Affiliation:
1. Neurosurgery, Hospital Nacional de Niños "Dr. Carlos Sáenz Herrera", Costa Rica
2. Spina Bifida Clinic, Hospital Nacional de Niños "Dr. Carlos Sáenz Herrera"
3. Epidemiological Surveillance Unit, Caja Costarricense de Seguro Social
Abstract
Abstract
Purpose
To describe the clinical characteristics of pre and perinatal care of children born with myelomeningocele in Costa Rica from 2004 to 2022 after the introduction of mandatory four staple food fortification policy, describing the clinical features of this cohort including the size of the meningomyelocele, neurological level, presence of symptomatic Chiari II at birth, kyphosis and the severity of hydrocephalus requiring cerebrospinal fluid (CSF) shunting.
Methods
We performed a retrospective review of the clinical records of patients with myelomeningocele at the spina bifida clinic from the National Children´s Hospital of Costa Rica who were born after the introduction of the four staple food folic acid fortification.
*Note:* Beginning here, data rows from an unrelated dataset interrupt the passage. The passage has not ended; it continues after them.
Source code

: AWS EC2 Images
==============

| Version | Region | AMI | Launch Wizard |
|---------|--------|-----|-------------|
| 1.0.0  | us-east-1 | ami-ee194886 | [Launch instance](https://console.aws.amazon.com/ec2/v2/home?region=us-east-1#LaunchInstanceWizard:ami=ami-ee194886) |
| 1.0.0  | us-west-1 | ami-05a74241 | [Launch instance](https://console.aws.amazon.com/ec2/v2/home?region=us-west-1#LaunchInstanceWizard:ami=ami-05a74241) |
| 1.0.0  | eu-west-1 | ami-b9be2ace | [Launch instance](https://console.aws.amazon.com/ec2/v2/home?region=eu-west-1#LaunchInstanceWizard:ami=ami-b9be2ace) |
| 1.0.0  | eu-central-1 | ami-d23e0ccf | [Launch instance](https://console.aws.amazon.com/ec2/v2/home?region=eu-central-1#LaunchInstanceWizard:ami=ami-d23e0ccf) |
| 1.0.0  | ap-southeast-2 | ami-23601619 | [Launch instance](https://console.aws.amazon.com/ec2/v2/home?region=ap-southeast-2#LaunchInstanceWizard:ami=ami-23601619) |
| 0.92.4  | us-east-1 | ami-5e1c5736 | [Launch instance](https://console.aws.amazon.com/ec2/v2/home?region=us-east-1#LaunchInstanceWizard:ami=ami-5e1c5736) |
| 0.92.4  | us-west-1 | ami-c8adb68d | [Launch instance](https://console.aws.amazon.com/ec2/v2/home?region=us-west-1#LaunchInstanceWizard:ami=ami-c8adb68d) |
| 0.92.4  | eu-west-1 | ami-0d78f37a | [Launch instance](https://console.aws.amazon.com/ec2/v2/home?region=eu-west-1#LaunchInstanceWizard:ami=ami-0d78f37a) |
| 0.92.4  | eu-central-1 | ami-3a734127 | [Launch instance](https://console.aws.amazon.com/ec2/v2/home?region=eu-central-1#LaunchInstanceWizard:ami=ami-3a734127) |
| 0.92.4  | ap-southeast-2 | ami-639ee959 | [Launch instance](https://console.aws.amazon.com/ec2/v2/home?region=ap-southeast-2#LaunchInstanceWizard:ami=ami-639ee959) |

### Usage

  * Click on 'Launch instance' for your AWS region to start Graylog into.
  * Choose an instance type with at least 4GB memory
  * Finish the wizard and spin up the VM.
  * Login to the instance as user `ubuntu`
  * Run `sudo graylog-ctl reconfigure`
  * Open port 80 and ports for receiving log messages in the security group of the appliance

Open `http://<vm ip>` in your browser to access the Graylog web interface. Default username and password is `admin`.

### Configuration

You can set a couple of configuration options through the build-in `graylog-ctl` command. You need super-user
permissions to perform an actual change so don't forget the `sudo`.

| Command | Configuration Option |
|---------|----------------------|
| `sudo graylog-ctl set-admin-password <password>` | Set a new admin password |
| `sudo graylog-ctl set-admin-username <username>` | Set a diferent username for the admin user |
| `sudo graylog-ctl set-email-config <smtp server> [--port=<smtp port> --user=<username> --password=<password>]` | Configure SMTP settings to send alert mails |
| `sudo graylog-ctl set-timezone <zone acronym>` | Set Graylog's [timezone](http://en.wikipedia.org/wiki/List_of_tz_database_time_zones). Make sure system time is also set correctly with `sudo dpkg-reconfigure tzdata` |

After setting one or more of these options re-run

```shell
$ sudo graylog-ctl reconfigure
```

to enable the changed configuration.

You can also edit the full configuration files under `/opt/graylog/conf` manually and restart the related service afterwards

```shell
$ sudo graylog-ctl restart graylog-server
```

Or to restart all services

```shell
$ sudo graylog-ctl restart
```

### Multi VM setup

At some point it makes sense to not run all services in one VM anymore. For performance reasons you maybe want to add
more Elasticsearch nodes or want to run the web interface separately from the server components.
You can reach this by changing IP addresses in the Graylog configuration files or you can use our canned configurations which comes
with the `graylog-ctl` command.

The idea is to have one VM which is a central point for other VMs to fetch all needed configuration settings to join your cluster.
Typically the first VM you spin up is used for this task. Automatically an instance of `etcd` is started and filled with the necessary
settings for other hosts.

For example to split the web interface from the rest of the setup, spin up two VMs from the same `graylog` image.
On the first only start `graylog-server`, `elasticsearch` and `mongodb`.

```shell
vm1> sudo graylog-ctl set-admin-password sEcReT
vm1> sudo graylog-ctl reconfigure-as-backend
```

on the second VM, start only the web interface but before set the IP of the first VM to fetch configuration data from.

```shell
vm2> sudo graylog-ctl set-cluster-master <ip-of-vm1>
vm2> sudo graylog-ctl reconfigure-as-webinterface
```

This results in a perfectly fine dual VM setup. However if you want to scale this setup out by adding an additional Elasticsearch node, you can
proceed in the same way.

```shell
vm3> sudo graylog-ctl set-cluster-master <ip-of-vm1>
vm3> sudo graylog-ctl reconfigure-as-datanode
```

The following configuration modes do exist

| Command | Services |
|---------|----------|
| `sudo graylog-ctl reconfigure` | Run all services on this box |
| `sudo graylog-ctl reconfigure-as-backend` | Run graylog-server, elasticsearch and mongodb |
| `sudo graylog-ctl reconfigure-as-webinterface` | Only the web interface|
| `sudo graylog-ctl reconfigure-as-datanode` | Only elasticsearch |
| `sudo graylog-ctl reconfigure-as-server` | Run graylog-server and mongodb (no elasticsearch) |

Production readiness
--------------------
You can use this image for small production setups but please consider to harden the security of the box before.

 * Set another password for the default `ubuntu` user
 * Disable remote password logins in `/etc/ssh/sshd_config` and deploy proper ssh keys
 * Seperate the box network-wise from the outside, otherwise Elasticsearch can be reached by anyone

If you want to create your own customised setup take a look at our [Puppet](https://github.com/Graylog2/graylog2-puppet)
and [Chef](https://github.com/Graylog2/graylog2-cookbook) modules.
Pre and perinatal care data pertaining to the number of obstetric ultrasound studies, the trimester in which they were performed and the detection of myelomeningocele and associated hydrocephalus, gestational age and route of delivery, neurological level, myelomeningocele defect size, associated kyphosis and symptomatic Chiari II malformation at birth, time periods of myelomeningocele repair and eventual CSF shunting were examined.
Results
A total of 215 patients born between 2004 and 2022 were eligible for analysis with a follow up ranging from 1 to 19 years (median follow up: 7.9 years). Among 99.1% of the mothers of patients who had prenatal consultations, 95.8% had an average of 3.8 obstetric ultrasound studies which led to a 59% prenatal detection rate of myelomeningocele.
This cohort had a slight male predominance (54.8%). Among these newborns, 7.5% had the myelomeningocele lesion repaired in less than 8 hours, 12.2% from 8-12 hrs., 66.5% 12-24 hrs. and 12.7% from 24-48 hrs. and 1% later than 48 hrs.
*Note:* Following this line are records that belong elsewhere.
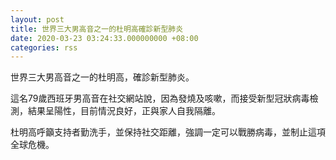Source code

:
 ```yaml
---
layout: post
title: 世界三大男高音之一的杜明高確診新型肺炎
date: 2020-03-23 03:24:33.000000000 +08:00
categories: rss
---
```


世界三大男高音之一的杜明高，確診新型肺炎。

這名79歲西班牙男高音在社交網站說，因為發燒及咳嗽，而接受新型冠狀病毒檢測，結果呈陽性，目前情況良好，正與家人自我隔離。

杜明高呼籲支持者勤洗手，並保持社交距離，強調一定可以戰勝病毒，並制止這項全球危機。
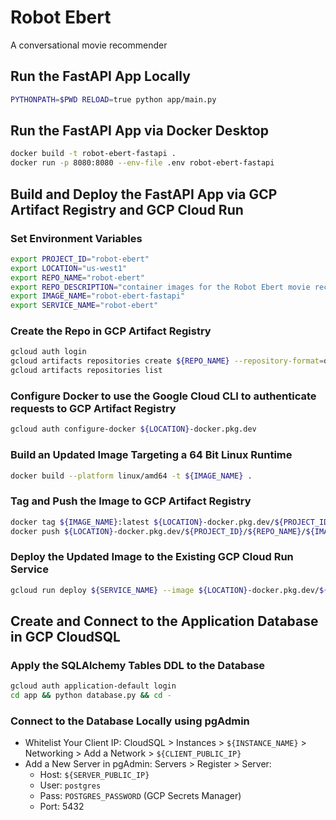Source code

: # Robot Ebert

A conversational movie recommender

## Run the FastAPI App Locally

```bash
PYTHONPATH=$PWD RELOAD=true python app/main.py
```

## Run the FastAPI App via Docker Desktop

```bash
docker build -t robot-ebert-fastapi .
docker run -p 8080:8080 --env-file .env robot-ebert-fastapi
```

## Build and Deploy the FastAPI App via GCP Artifact Registry and GCP Cloud Run

### Set Environment Variables

```bash
export PROJECT_ID="robot-ebert"
export LOCATION="us-west1"
export REPO_NAME="robot-ebert"
export REPO_DESCRIPTION="container images for the Robot Ebert movie recommender application"
export IMAGE_NAME="robot-ebert-fastapi"
export SERVICE_NAME="robot-ebert"
```

### Create the Repo in GCP Artifact Registry

```bash
gcloud auth login
gcloud artifacts repositories create ${REPO_NAME} --repository-format=docker --location=${LOCATION} --description=${REPO_DESCRIPTION}
gcloud artifacts repositories list
```

### Configure Docker to use the Google Cloud CLI to authenticate requests to GCP Artifact Registry

```bash
gcloud auth configure-docker ${LOCATION}-docker.pkg.dev
```

### Build an Updated Image Targeting a 64 Bit Linux Runtime

```bash
docker build --platform linux/amd64 -t ${IMAGE_NAME} .
```

### Tag and Push the Image to GCP Artifact Registry

```bash
docker tag ${IMAGE_NAME}:latest ${LOCATION}-docker.pkg.dev/${PROJECT_ID}/${REPO_NAME}/${IMAGE_NAME}:latest
docker push ${LOCATION}-docker.pkg.dev/${PROJECT_ID}/${REPO_NAME}/${IMAGE_NAME}:latest
```

### Deploy the Updated Image to the Existing GCP Cloud Run Service

```bash
gcloud run deploy ${SERVICE_NAME} --image ${LOCATION}-docker.pkg.dev/${PROJECT_ID}/${REPO_NAME}/${IMAGE_NAME}:latest --platform managed --region $LOCATION
```

## Create and Connect to the Application Database in GCP CloudSQL

### Apply the SQLAlchemy Tables DDL to the Database

```bash
gcloud auth application-default login
cd app && python database.py && cd -
```

### Connect to the Database Locally using pgAdmin

* Whitelist Your Client IP: CloudSQL > Instances > `${INSTANCE_NAME}` > Networking > Add a Network > `${CLIENT_PUBLIC_IP}`
* Add a New Server in pgAdmin: Servers > Register > Server:
    * Host: `${SERVER_PUBLIC_IP}`
    * User: `postgres`
    * Pass: `POSTGRES_PASSWORD` (GCP Secrets Manager)
    * Port: 5432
Regarding the myelomeningocele anatomic and functional characteristics, defect size was measured as less than 3 cm in 7% of cases, 3 to 5 cm in 50% of cases, 5 to 7 cm in 42% of cases and greater than 7 cm in 1% of cases. 13% of the cases had paraplegia due to a thoracic level, 9.3% had a high lumbar level, 58% had a middle lumbar level, 13% a lower lumbar level and 5.6% only sacral compromise.
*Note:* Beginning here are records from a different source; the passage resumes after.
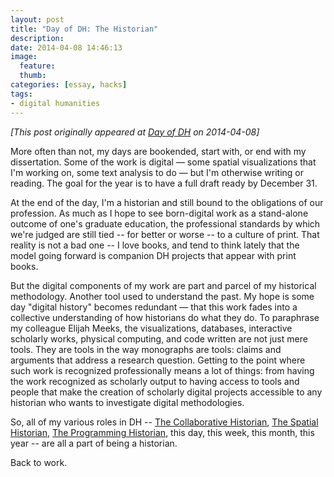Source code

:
 ```yaml
---
layout: post
title: "Day of DH: The Historian"
description:
date: 2014-04-08 14:46:13
image:
  feature:
  thumb:
categories: [essay, hacks]
tags:
- digital humanities
---
```

*[This post originally appeared at [Day of DH](http://dayofdh2014.matrix.msu.edu/jasonheppler/2014/04/08/the-historian/) on 2014-04-08]*

More often than not, my days are bookended, start with, or end with my dissertation. Some of the work is digital — some spatial visualizations that I'm working on, some text analysis to do — but I'm otherwise writing or reading. The goal for the year is to have a full draft ready by December 31.

At the end of the day, I'm a historian and still bound to the obligations of our profession. As much as I hope to see born-digital work as a stand-alone outcome of one's graduate education, the professional standards by which we're judged are still tied -- for better or worse -- to a culture of print. That reality is not a bad one -- I love books, and tend to think lately that the model going forward is companion DH projects that appear with print books.

But the digital components of my work are part and parcel of my historical methodology. Another tool used to understand the past. My hope is some day "digital history" becomes redundant — that this work fades into a collective understanding of how historians do what they do. To paraphrase my colleague Elijah Meeks, the visualizations, databases, interactive scholarly works, physical computing, and code written are not just mere tools. They are tools in the way monographs are tools: claims and arguments that address a research question. Getting to the point where such work is recognized professionally means a lot of things: from having the work recognized as scholarly output to having access to tools and people that make the creation of scholarly digital projects accessible to any historian who wants to investigate digital methodologies.

So, all of my various roles in DH -- [The Collaborative Historian](http://dayofdh2014.matrix.msu.edu/jasonheppler/2014/04/08/the-collaborative-historian/), [The Spatial Historian](http://dayofdh2014.matrix.msu.edu/jasonheppler/2014/04/08/the-spatial-historian/), [The Programming Historian](https://jasonheppler.org/rubyist-historian/), this day, this week, this month, this year -- are all a part of being a historian.

Back to work.
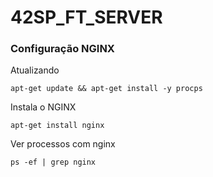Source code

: # 42SP_FT_SERVER

### Configuração NGINX

Atualizando

```console
apt-get update && apt-get install -y procps
```
Instala o NGINX

```console
apt-get install nginx
```

Ver processos com nginx

```console
ps -ef | grep nginx
```

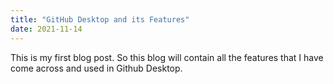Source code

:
 ```yaml
---
title: "GitHub Desktop and its Features"
date: 2021-11-14
---
```


This is my first blog post. So this blog will contain all the features that I have come across and used in Github Desktop.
Postnatal closure was performed in less than 8 hrs. in 7.4% of cases, 8 to12 hrs. in 12.1% of cases, 12 to24 hrs. in 65.8% of cases, and 24 to48 hrs. in 12.5% of cases. Kyphotic deformities were observed in 3 patients who had very large defects and only 6 patients had symptomatic Chiari II malformation at birth. 79% of the cohort required CSF VP shunting with a mean time for insertion of 10 days after spinal defect closure.
Conclusions
This study describes a four staple folate fortified population of live born patients with myelomeningocele lesions whose neurological level, defect size, and associated deformities such as spinal kyphosis and symptomatic Chiari II at birth, suggest that folate fortification could have diminished the severity of this congenital disease.